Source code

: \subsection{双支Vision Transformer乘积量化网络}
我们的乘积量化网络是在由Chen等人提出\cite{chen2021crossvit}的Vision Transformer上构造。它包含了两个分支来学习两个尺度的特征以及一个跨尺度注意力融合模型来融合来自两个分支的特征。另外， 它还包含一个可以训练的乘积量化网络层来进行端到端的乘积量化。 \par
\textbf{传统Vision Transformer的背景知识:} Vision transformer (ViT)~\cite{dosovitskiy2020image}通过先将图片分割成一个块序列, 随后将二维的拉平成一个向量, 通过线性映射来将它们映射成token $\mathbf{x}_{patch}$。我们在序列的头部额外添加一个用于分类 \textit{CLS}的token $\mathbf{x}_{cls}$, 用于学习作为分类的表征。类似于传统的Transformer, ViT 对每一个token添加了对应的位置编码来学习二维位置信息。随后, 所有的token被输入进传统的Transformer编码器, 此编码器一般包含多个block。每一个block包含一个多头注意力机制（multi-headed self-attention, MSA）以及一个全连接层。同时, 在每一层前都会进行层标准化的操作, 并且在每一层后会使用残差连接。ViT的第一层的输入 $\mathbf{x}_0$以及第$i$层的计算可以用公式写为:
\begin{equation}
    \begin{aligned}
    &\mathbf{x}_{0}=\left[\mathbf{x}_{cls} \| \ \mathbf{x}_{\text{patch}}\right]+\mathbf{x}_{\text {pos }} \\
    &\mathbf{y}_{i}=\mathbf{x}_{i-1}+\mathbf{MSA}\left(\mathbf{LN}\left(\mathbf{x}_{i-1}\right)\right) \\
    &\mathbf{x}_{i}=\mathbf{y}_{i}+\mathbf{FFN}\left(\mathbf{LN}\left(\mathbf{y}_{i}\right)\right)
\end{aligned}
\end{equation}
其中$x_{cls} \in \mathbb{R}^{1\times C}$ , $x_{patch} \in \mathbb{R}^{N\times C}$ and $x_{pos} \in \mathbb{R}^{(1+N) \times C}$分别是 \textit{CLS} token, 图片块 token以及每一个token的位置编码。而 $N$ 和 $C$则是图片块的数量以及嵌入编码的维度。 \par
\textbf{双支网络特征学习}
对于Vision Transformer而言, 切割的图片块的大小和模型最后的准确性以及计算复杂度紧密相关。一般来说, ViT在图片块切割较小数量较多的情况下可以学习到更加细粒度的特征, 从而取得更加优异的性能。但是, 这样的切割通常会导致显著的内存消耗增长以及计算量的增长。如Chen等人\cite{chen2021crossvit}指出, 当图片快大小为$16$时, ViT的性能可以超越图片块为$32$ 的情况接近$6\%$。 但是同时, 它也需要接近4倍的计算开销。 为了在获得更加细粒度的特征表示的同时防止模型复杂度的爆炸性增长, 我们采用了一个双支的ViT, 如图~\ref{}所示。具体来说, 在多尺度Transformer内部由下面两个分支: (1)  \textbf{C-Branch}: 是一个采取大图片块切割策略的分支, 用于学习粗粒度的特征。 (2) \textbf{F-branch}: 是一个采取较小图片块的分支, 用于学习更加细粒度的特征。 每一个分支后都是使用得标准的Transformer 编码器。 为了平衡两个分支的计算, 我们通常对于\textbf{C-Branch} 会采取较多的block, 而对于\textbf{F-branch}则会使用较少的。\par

Required work:
Using the listing above, retype each line exactly.

Written response:
Source code

: \subsection{双支Vision Transformer乘积量化网络}
我们的乘积量化网络是在由Chen等人提出\cite{chen2021crossvit}的Vision Transformer上构造。它包含了两个分支来学习两个尺度的特征以及一个跨尺度注意力融合模型来融合来自两个分支的特征。另外， 它还包含一个可以训练的乘积量化网络层来进行端到端的乘积量化。 \par
\textbf{传统Vision Transformer的背景知识:} Vision transformer (ViT)~\cite{dosovitskiy2020image}通过先将图片分割成一个块序列, 随后将二维的拉平成一个向量, 通过线性映射来将它们映射成token $\mathbf{x}_{patch}$。我们在序列的头部额外添加一个用于分类 \textit{CLS}的token $\mathbf{x}_{cls}$, 用于学习作为分类的表征。类似于传统的Transformer, ViT 对每一个token添加了对应的位置编码来学习二维位置信息。随后, 所有的token被输入进传统的Transformer编码器, 此编码器一般包含多个block。每一个block包含一个多头注意力机制（multi-headed self-attention, MSA）以及一个全连接层。同时, 在每一层前都会进行层标准化的操作, 并且在每一层后会使用残差连接。ViT的第一层的输入 $\mathbf{x}_0$以及第$i$层的计算可以用公式写为:
\begin{equation}
    \begin{aligned}
    &\mathbf{x}_{0}=\left[\mathbf{x}_{cls} \| \ \mathbf{x}_{\text{patch}}\right]+\mathbf{x}_{\text {pos }} \\
    &\mathbf{y}_{i}=\mathbf{x}_{i-1}+\mathbf{MSA}\left(\mathbf{LN}\left(\mathbf{x}_{i-1}\right)\right) \\
    &\mathbf{x}_{i}=\mathbf{y}_{i}+\mathbf{FFN}\left(\mathbf{LN}\left(\mathbf{y}_{i}\right)\right)
\end{aligned}
\end{equation}
其中$x_{cls} \in \mathbb{R}^{1\times C}$ , $x_{patch} \in \mathbb{R}^{N\times C}$ and $x_{pos} \in \mathbb{R}^{(1+N) \times C}$分别是 \textit{CLS} token, 图片块 token以及每一个token的位置编码。而 $N$ 和 $C$则是图片块的数量以及嵌入编码的维度。 \par
\textbf{双支网络特征学习}
对于Vision Transformer而言, 切割的图片块的大小和模型最后的准确性以及计算复杂度紧密相关。一般来说, ViT在图片块切割较小数量较多的情况下可以学习到更加细粒度的特征, 从而取得更加优异的性能。但是, 这样的切割通常会导致显著的内存消耗增长以及计算量的增长。如Chen等人\cite{chen2021crossvit}指出, 当图片快大小为$16$时, ViT的性能可以超越图片块为$32$ 的情况接近$6\%$。 但是同时, 它也需要接近4倍的计算开销。 为了在获得更加细粒度的特征表示的同时防止模型复杂度的爆炸性增长, 我们采用了一个双支的ViT, 如图~\ref{}所示。具体来说, 在多尺度Transformer内部由下面两个分支: (1)  \textbf{C-Branch}: 是一个采取大图片块切割策略的分支, 用于学习粗粒度的特征。 (2) \textbf{F-branch}: 是一个采取较小图片块的分支, 用于学习更加细粒度的特征。 每一个分支后都是使用得标准的Transformer 编码器。 为了平衡两个分支的计算, 我们通常对于\textbf{C-Branch} 会采取较多的block, 而对于\textbf{F-branch}则会使用较少的。\par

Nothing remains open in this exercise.